[Saved data entries]
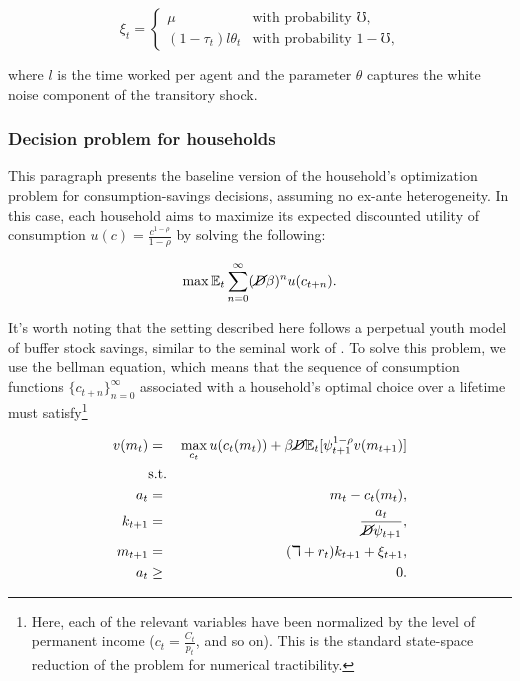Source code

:\begin{equation*}
\xi_t =
    \begin{cases}
        \mu & \text{with probability $\mho$,} \\
        (1-\tau_t) l \theta_t & \text{with probability $1-\mho$,}
    \end{cases}
\end{equation*}

\par where $l$ is the time worked per agent and the parameter $\theta$ captures the white noise component of the transitory shock.


\subsubsection{Decision problem for households}

\par This paragraph presents the baseline version of the household's optimization problem for consumption-savings decisions, assuming no ex-ante heterogeneity. In this case, each household aims to maximize its expected discounted utility of consumption $u(c) = \frac{c^{1-\rho}}{1-\rho}$ by solving the following:

$$ \max \mathbb{E}_t \sum_{n=0}^{\infty}(\cancel{D}\beta)^{n} u(c_{t+n}). $$

\par It's worth noting that the setting described here follows a perpetual youth model of buffer stock savings, similar to the seminal work of \cite{ks1998}. To solve this problem, we use the bellman equation, which means that the sequence of consumption functions $\{c_{t+n}\}^{\infty}_{n=0}$ associated with a household's optimal choice over a lifetime must satisfy\footnote{Here, each of the relevant variables have been normalized by the level of permanent income ($c_t = \frac{C_t}{p_t}$, and so on). This is the standard state-space reduction of the problem for numerical tractibility.} 

\begin{eqnarray*}
  v(m_t) &=& \max_{c_t} u(c_t(m_t)) + \beta \cancel{D} \mathbb{E}_{t}[\psi_{t+1}^{1-\rho}v(m_{t+1})] \\
  &\text{s.t.}& \\
  a_t &=& m_t - c_t(m_t), \\
  k_{t+1} &=& \frac{a_t}{\cancel{D}\psi_{t+1}}, \\
  m_{t+1} &=& (\daleth + r_t)k_{t+1} + \xi_{t+1}, \\
  a_t &\geq& 0.
\end{eqnarray*}




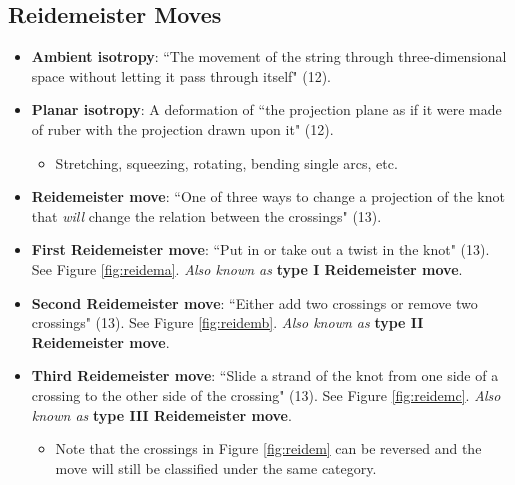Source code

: \documentclass[titlepage]{article}
\numberwithin{figure}{section}
\numberwithin{table}{section}
\numberwithin{equation}{section}
\newcommand{\dq}[2]{``#1" (#2).}
\begin{document}
\subsection{Reidemeister Moves}\label{sss:Reidemeister}
\begin{itemize}
    \item \textbf{Ambient isotropy}: \dq{The movement of the string through three-dimensional space without letting it pass through itself}{12}
    \item \textbf{Planar isotropy}: A deformation of \dq{the projection plane as if it were made of ruber with the projection drawn upon it}{12}
    \begin{itemize}
        \item Stretching, squeezing, rotating, bending single arcs, etc.
    \end{itemize}
    \item \textbf{Reidemeister move}: \dq{One of three ways to change a projection of the knot that \emph{will} change the relation between the crossings}{13}
    \item \textbf{First Reidemeister move}: \dq{Put in or take out a twist in the knot}{13} See Figure \ref{fig:reidema}. \emph{Also known as} \textbf{type I Reidemeister move}.
    \item \textbf{Second Reidemeister move}: \dq{Either add two crossings or remove two crossings}{13} See Figure \ref{fig:reidemb}. \emph{Also known as} \textbf{type II Reidemeister move}.
    \item \textbf{Third Reidemeister move}: \dq{Slide a strand of the knot from one side of a crossing to the other side of the crossing}{13} See Figure \ref{fig:reidemc}. \emph{Also known as} \textbf{type III Reidemeister move}.
    \begin{itemize}
        \item Note that the crossings in Figure \ref{fig:reidem} can be reversed and the move will still be classified under the same category.
    \end{itemize}
    \begin{figure}[h!]
        \centering
        \begin{subfigure}[b]{0.3\linewidth}
            \centering
\end{subfigure}
\end{figure}
\end{itemize}
\end{document}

### What needs to be done
Find the word "will" in the entries and show each line where it is found.

### Solution
    \item \textbf{Reidemeister move}: \dq{One of three ways to change a projection of the knot that \emph{will} change the relation between the crossings}{13}
        \item Note that the crossings in Figure \ref{fig:reidem} can be reversed and the move will still be classified under the same category.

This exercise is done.